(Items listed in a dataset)
· · ·

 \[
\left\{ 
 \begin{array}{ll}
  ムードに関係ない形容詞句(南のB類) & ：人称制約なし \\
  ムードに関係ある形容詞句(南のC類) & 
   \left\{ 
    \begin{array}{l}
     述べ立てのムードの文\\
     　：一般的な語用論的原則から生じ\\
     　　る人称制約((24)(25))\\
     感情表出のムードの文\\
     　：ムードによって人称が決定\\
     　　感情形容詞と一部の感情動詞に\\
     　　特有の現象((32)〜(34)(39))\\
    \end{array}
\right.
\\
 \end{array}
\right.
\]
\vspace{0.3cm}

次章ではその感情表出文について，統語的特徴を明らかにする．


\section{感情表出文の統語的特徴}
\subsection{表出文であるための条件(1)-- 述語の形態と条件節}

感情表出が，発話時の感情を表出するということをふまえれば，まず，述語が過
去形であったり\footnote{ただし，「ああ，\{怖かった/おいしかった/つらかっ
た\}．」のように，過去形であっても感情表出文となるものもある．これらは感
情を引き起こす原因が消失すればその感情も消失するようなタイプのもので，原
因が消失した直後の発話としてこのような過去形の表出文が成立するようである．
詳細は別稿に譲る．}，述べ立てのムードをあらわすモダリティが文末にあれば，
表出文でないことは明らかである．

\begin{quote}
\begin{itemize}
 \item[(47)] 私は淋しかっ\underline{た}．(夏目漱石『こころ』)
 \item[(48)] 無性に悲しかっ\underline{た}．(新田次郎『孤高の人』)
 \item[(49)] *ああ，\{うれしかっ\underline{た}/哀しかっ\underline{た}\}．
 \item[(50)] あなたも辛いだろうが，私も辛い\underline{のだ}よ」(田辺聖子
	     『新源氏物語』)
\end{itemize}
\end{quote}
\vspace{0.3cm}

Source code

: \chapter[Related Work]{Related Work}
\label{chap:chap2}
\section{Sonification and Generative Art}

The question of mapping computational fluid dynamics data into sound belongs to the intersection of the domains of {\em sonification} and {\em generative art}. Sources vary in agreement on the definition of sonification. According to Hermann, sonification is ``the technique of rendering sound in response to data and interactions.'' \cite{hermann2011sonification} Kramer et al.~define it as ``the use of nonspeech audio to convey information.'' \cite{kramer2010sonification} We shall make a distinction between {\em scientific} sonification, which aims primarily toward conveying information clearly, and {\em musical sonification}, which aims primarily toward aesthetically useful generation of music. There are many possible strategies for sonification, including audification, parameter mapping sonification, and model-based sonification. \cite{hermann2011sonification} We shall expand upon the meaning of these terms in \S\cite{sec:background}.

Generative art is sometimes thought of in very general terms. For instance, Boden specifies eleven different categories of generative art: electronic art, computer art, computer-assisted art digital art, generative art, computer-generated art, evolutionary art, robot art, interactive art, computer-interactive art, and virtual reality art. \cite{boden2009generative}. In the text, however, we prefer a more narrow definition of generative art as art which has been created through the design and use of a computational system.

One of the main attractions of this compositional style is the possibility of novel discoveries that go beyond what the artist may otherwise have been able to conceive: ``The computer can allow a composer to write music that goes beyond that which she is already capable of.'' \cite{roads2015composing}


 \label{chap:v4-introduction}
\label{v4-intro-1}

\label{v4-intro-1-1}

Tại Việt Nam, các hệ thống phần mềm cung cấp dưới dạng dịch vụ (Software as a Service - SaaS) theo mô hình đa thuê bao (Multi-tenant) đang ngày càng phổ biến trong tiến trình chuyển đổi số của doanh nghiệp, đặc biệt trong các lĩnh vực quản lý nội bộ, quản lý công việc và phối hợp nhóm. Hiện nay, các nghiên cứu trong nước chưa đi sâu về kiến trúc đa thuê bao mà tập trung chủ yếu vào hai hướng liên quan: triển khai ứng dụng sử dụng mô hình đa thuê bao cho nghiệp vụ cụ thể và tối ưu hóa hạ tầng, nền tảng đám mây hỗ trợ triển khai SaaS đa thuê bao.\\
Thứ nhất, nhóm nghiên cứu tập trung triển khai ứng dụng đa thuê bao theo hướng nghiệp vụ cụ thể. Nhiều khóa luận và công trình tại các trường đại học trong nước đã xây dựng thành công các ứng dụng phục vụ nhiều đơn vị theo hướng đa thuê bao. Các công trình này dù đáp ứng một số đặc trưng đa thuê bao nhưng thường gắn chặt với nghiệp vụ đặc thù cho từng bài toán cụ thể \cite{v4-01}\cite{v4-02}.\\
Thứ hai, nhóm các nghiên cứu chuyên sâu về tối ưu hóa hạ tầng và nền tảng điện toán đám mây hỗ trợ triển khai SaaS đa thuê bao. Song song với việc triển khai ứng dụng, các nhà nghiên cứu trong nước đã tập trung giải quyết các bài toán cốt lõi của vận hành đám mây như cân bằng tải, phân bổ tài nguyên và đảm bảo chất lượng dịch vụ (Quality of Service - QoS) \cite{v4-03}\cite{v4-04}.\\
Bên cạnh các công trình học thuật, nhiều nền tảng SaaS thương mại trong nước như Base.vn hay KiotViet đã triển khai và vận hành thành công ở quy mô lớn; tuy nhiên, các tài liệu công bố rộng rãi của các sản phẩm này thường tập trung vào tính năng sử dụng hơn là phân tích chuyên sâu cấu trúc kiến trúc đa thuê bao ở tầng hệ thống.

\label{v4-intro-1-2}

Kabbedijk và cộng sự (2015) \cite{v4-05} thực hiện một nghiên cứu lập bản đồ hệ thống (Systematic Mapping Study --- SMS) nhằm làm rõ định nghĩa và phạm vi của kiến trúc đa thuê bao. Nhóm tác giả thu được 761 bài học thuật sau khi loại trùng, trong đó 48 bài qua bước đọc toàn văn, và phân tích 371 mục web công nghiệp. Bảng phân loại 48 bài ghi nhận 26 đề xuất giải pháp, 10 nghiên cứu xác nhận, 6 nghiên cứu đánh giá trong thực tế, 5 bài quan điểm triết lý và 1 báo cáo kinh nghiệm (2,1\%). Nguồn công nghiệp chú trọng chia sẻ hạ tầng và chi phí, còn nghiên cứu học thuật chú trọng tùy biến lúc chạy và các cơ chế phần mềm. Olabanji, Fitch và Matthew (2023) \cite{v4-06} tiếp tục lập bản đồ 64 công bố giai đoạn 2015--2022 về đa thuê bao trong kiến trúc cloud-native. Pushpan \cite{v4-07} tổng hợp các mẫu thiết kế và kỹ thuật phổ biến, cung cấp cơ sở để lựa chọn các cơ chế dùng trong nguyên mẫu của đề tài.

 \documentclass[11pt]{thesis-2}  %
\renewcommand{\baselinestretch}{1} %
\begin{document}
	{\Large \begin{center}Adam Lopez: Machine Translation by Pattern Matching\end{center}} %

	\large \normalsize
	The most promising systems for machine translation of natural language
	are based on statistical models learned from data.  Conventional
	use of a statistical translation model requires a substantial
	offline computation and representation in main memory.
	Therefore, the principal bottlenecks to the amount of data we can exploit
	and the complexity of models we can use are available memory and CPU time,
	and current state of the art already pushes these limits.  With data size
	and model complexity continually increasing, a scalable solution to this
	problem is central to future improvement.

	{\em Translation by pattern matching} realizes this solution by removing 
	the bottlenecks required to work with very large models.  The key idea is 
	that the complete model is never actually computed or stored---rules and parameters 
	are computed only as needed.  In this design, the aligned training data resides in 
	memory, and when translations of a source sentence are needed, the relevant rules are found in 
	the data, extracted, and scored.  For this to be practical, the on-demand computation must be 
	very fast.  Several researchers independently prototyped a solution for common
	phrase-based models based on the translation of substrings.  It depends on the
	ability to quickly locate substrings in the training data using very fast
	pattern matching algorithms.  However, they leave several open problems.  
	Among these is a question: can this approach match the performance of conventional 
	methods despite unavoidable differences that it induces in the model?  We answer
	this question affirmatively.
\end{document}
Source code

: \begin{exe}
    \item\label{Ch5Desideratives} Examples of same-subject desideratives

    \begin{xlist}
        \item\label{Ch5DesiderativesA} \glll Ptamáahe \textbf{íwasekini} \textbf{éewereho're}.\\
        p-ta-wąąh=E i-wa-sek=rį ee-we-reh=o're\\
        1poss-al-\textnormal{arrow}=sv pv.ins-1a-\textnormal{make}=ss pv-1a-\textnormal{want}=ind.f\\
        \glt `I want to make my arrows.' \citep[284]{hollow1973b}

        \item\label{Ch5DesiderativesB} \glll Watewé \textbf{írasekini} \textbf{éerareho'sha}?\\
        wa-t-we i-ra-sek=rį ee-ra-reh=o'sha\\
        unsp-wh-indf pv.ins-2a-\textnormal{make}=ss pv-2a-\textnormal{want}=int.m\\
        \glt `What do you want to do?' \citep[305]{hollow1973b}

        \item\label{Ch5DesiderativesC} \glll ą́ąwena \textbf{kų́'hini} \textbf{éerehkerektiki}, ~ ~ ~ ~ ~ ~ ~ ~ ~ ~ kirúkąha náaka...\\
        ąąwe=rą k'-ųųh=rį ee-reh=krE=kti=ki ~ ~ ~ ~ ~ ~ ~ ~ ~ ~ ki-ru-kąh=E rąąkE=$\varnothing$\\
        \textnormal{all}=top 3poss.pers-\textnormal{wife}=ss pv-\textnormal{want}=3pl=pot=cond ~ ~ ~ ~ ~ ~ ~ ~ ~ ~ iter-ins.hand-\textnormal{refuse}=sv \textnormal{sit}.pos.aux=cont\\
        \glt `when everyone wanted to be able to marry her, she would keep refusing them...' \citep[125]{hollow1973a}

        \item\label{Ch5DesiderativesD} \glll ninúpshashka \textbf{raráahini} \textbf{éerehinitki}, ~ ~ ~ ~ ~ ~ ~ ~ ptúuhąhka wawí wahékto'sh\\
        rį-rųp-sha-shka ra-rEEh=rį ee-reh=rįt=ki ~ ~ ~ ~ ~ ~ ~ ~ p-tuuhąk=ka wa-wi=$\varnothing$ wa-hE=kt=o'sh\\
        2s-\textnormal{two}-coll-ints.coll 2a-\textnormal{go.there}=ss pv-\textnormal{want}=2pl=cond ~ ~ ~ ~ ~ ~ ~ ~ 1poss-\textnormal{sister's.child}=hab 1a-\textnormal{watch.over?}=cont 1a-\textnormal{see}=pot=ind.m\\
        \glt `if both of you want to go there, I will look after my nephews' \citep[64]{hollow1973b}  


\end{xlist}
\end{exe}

· · ·

Task objective ▸
What lines above hold the word "underline"? List them all.

Task response ▸
 \item[(47)] 私は淋しかっ\underline{た}．(夏目漱石『こころ』)
 \item[(48)] 無性に悲しかっ\underline{た}．(新田次郎『孤高の人』)
 \item[(49)] *ああ，\{うれしかっ\underline{た}/哀しかっ\underline{た}\}．
 \item[(50)] あなたも辛いだろうが，私も辛い\underline{のだ}よ」(田辺聖子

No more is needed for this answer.